Sadly, floating point numbers in Python don't always play nice with our asserts. Check out the following assert that seems like it should be true!

In [None]:
assert .1 + .1 + .1 == .3

This occurs because floating point numbers are not exactly represented internally within computers. This is not an issue for most use cases, but it does mean we have to take special care when writing tests to assert that there are no _material_ differences in our expected and actual values.

Use the `math.isclose` function to check floating point numbers are close. 

In [None]:
import math
assert math.isclose(.1 + .1 + .1, .3, abs_tol=1e-6), 'This should not print. Numbers are equal.'

If we want to compare numbers within some tolerance across entire dataframes, we can use the `assert_frame_equal` utility function given to us by the `pandas` library.

In [None]:
# Create the first DataFrame
df1 = pd.DataFrame({'A': [1.0, 2.0, 3.0], 'B': [0.1, 0.2, 0.3]})

# Create the second DataFrame with a slight difference in floating-point values
df2 = pd.DataFrame({'A': [1.0, 2.0, 3.0], 'B': [0.100001, 0.2, 0.300001]})

In [None]:
# Compare the dataframes directly. This should error.
assert df1.equals(df2), "The dataframes are not equal"

In [None]:
# Compare the DataFrames while ignoring small differences in floating-point numbers. By default, 
# checks that numbers are within 1e-8 of eachother, but this can be configured by the atol={tolerance} 
# parameter

from pandas.testing import assert_frame_equal
assert_frame_equal(df1, df2, atol=1e-8)

## Integration Testing


The most expressive test you can build is an integration test. An integration test ensures that the fully-integrated process, from start to finish, works as you expect it to. 

Let's imagine we've used Python to automate the calculation of compounding interest with a `calculate_compound_interest` function. This is our full process, so we can write some integration tests to check it performs correctly.

In [51]:
def calculate_compound_interest(principal, interest_rate, time):
    """
    Calculate compound interest given the principal, interest rate, and time.

    Args:
        principal (float): The initial amount of money.
        interest_rate (float): The interest rate per period.
        time (int): The number of periods.

    Returns:
        float: The total amount after compounding the interest.
    """
    amount = principal * (1 + interest_rate) ** time
    return amount

In [52]:
import math

# Test with principal = $1000, interest_rate = 0.05, time = 2
assert math.isclose(calculate_compound_interest(1000, 0.05, 2), 1102.5)

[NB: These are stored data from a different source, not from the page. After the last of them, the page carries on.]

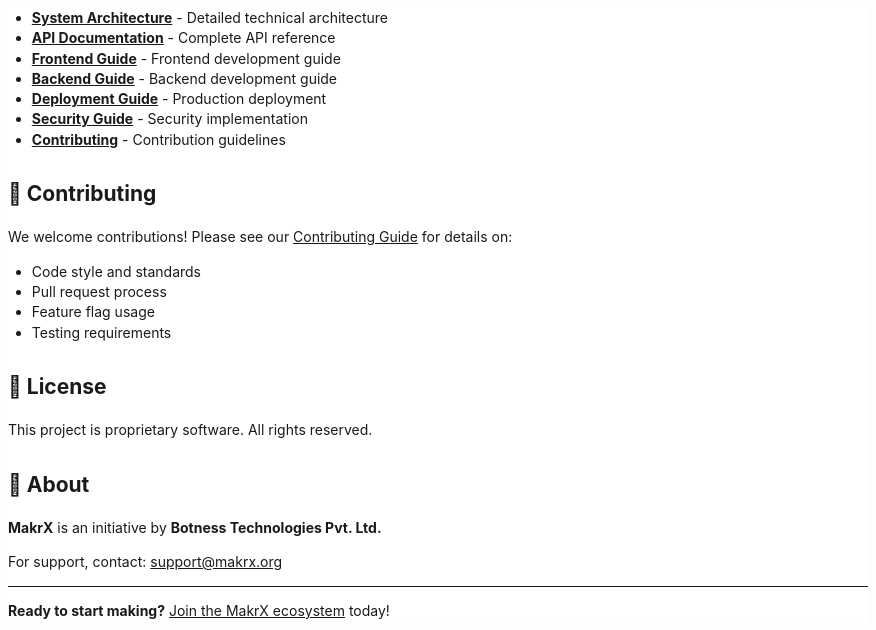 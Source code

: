 - [**System Architecture**](docs/ARCHITECTURE.md) - Detailed technical architecture
- [**API Documentation**](docs/API.md) - Complete API reference
- [**Frontend Guide**](docs/FRONTEND.md) - Frontend development guide
- [**Backend Guide**](docs/BACKEND.md) - Backend development guide
- [**Deployment Guide**](docs/DEPLOYMENT.md) - Production deployment
- [**Security Guide**](docs/SECURITY.md) - Security implementation
- [**Contributing**](docs/CONTRIBUTING.md) - Contribution guidelines

## 🤝 Contributing

We welcome contributions! Please see our [Contributing Guide](docs/CONTRIBUTING.md) for details on:

- Code style and standards
- Pull request process
- Feature flag usage
- Testing requirements

## 📄 License

This project is proprietary software. All rights reserved.

## 🏢 About

**MakrX** is an initiative by **Botness Technologies Pvt. Ltd.**

For support, contact: [support@makrx.org](mailto:support@makrx.org)

---

**Ready to start making?** [Join the MakrX ecosystem](https://makrx.org) today!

# Test with principal = $5000, interest_rate = 0.08, time = 5
assert math.isclose(calculate_compound_interest(5000, 0.08, 5), 7346.640384000003)

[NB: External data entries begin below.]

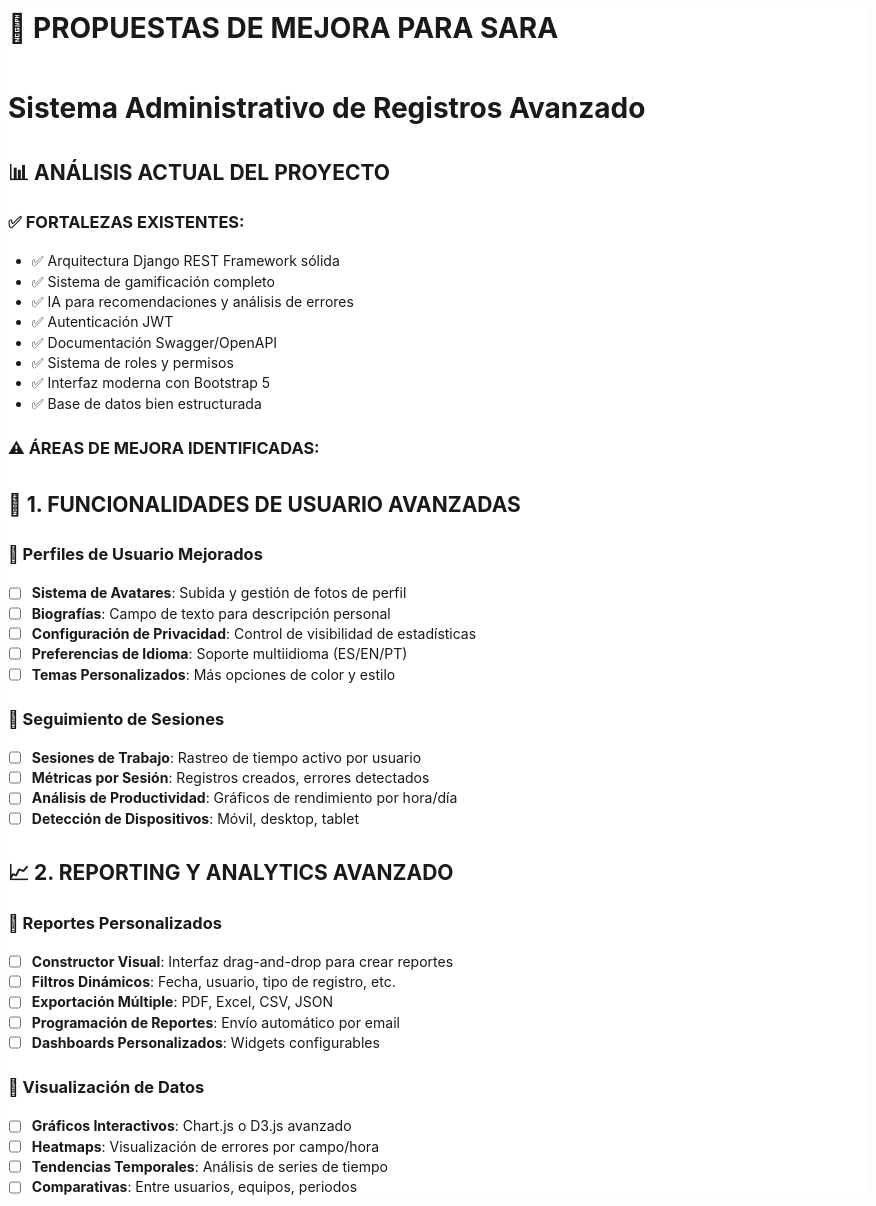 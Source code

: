 # 🚀 PROPUESTAS DE MEJORA PARA SARA
# Sistema Administrativo de Registros Avanzado

## 📊 ANÁLISIS ACTUAL DEL PROYECTO

### ✅ FORTALEZAS EXISTENTES:
- ✅ Arquitectura Django REST Framework sólida
- ✅ Sistema de gamificación completo
- ✅ IA para recomendaciones y análisis de errores
- ✅ Autenticación JWT
- ✅ Documentación Swagger/OpenAPI
- ✅ Sistema de roles y permisos
- ✅ Interfaz moderna con Bootstrap 5
- ✅ Base de datos bien estructurada

### ⚠️ ÁREAS DE MEJORA IDENTIFICADAS:

## 🎯 1. FUNCIONALIDADES DE USUARIO AVANZADAS

### 🔸 Perfiles de Usuario Mejorados
- [ ] **Sistema de Avatares**: Subida y gestión de fotos de perfil
- [ ] **Biografías**: Campo de texto para descripción personal
- [ ] **Configuración de Privacidad**: Control de visibilidad de estadísticas
- [ ] **Preferencias de Idioma**: Soporte multiidioma (ES/EN/PT)
- [ ] **Temas Personalizados**: Más opciones de color y estilo

### 🔸 Seguimiento de Sesiones
- [ ] **Sesiones de Trabajo**: Rastreo de tiempo activo por usuario
- [ ] **Métricas por Sesión**: Registros creados, errores detectados
- [ ] **Análisis de Productividad**: Gráficos de rendimiento por hora/día
- [ ] **Detección de Dispositivos**: Móvil, desktop, tablet

## 📈 2. REPORTING Y ANALYTICS AVANZADO

### 🔸 Reportes Personalizados
- [ ] **Constructor Visual**: Interfaz drag-and-drop para crear reportes
- [ ] **Filtros Dinámicos**: Fecha, usuario, tipo de registro, etc.
- [ ] **Exportación Múltiple**: PDF, Excel, CSV, JSON
- [ ] **Programación de Reportes**: Envío automático por email
- [ ] **Dashboards Personalizados**: Widgets configurables

### 🔸 Visualización de Datos
- [ ] **Gráficos Interactivos**: Chart.js o D3.js avanzado
- [ ] **Heatmaps**: Visualización de errores por campo/hora
- [ ] **Tendencias Temporales**: Análisis de series de tiempo
- [ ] **Comparativas**: Entre usuarios, equipos, periodos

🧑‍💻 Let's write a few more integration tests. As with unit tests, try to test both common cases, and edge cases. Some ideas:
1. What if the number of periods is 0?
2. What if the interest rate is 0, or negative?

In all of these cases, creating _expected_ results might be the challenging part -- maybe use Excel?

In [None]:
# TODO: add your code here

## Creating Expected Results

As you've likely noticed from the above integration tests, you need to have some _expected_ values to test against to write effective tests. For processes that are way more complex than calculating compound interest, you likely cannot turn to another tool to generate expected values easily. So what do?

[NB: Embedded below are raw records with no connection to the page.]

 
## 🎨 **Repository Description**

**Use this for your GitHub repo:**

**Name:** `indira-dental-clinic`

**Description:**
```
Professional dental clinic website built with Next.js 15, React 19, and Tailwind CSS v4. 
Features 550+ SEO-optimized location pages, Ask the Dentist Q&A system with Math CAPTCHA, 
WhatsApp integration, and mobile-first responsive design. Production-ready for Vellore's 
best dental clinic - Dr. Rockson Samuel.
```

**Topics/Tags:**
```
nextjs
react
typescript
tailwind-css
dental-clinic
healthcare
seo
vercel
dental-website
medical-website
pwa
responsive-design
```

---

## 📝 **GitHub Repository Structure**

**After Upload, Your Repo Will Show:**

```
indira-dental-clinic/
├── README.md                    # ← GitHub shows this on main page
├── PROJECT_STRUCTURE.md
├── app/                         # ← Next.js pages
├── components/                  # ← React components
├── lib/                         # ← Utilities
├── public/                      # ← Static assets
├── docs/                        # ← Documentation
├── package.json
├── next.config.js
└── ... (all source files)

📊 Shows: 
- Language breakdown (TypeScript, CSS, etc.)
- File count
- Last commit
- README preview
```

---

Since we're automating processes using Python, the likely location for expected values is the previous, manual version of the process you are automating. If you have an Excel file that implements the process you are automating and outputs an `output` tab -- create a test that tries to replicate the output tab!

If there is no manual version of the process and you are automating it from scratch, it's a good idea to build from unit tests to integration tests, checking your work manually along the way before building a final expected output you can be confident in.